EXERCISE PROMPT> An exact copy of every entry is needed, with the images left out.

────────────────────

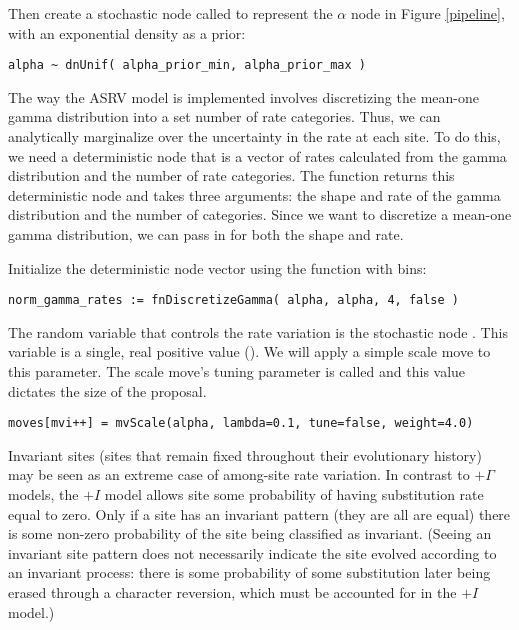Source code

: Then create a stochastic node called  to represent the $\alpha$ node in Figure \ref{pipeline}, with an exponential density as a prior:
{\tt\begin{snugshade*}
\begin{lstlisting}
alpha ~ dnUnif( alpha_prior_min, alpha_prior_max )
\end{lstlisting}
\end{snugshade*}}

The way the ASRV model is implemented involves discretizing the mean-one gamma distribution into a set number of rate categories. Thus, we can analytically marginalize over the uncertainty in the rate at each site. To do this, we need a deterministic node that is a vector of rates calculated from the gamma distribution and the number of rate categories. The  function returns this deterministic node and takes three arguments: the shape and rate of the gamma distribution and the number of categories. Since we want to discretize a mean-one gamma distribution, we can pass in  for both the shape and rate.

Initialize the  deterministic node vector using the   function with  bins:
{\tt \begin{snugshade*}
\begin{lstlisting}
norm_gamma_rates := fnDiscretizeGamma( alpha, alpha, 4, false )
\end{lstlisting}
\end{snugshade*}}

The random variable that controls the rate variation is the stochastic node . This variable is a single, real positive value (). 
We will apply a simple scale move to this parameter.
The scale move's tuning parameter is called  and this value dictates the size of the proposal.
{\tt \begin{snugshade*}
\begin{lstlisting}
moves[mvi++] = mvScale(alpha, lambda=0.1, tune=false, weight=4.0)
\end{lstlisting}
\end{snugshade*}}

Invariant sites (sites that remain fixed throughout their evolutionary history) may be seen as an extreme case of among-site rate variation.
In contrast to $+ \Gamma$ models, the $+I$ model allows site some probability of having substitution rate equal to zero.
Only if a site has an invariant pattern (they are all are equal) there is some non-zero probability of the site being classified as invariant.
(Seeing an invariant site pattern does not necessarily indicate the site evolved according to an invariant process: there is some probability of some substitution later being erased through a character reversion, which must be accounted for in the $+I$ model.)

────────────────────

RESPONSE BOX>
Source code

: Then create a stochastic node called  to represent the $\alpha$ node in Figure \ref{pipeline}, with an exponential density as a prior:
{\tt\begin{snugshade*}
\begin{lstlisting}
alpha ~ dnUnif( alpha_prior_min, alpha_prior_max )
\end{lstlisting}
\end{snugshade*}}

The way the ASRV model is implemented involves discretizing the mean-one gamma distribution into a set number of rate categories. Thus, we can analytically marginalize over the uncertainty in the rate at each site. To do this, we need a deterministic node that is a vector of rates calculated from the gamma distribution and the number of rate categories. The  function returns this deterministic node and takes three arguments: the shape and rate of the gamma distribution and the number of categories. Since we want to discretize a mean-one gamma distribution, we can pass in  for both the shape and rate.

Initialize the  deterministic node vector using the   function with  bins:
{\tt \begin{snugshade*}
\begin{lstlisting}
norm_gamma_rates := fnDiscretizeGamma( alpha, alpha, 4, false )
\end{lstlisting}
\end{snugshade*}}

The random variable that controls the rate variation is the stochastic node . This variable is a single, real positive value (). 
We will apply a simple scale move to this parameter.
The scale move's tuning parameter is called  and this value dictates the size of the proposal.
{\tt \begin{snugshade*}
\begin{lstlisting}
moves[mvi++] = mvScale(alpha, lambda=0.1, tune=false, weight=4.0)
\end{lstlisting}
\end{snugshade*}}

Invariant sites (sites that remain fixed throughout their evolutionary history) may be seen as an extreme case of among-site rate variation.
In contrast to $+ \Gamma$ models, the $+I$ model allows site some probability of having substitution rate equal to zero.
Only if a site has an invariant pattern (they are all are equal) there is some non-zero probability of the site being classified as invariant.
(Seeing an invariant site pattern does not necessarily indicate the site evolved according to an invariant process: there is some probability of some substitution later being erased through a character reversion, which must be accounted for in the $+I$ model.)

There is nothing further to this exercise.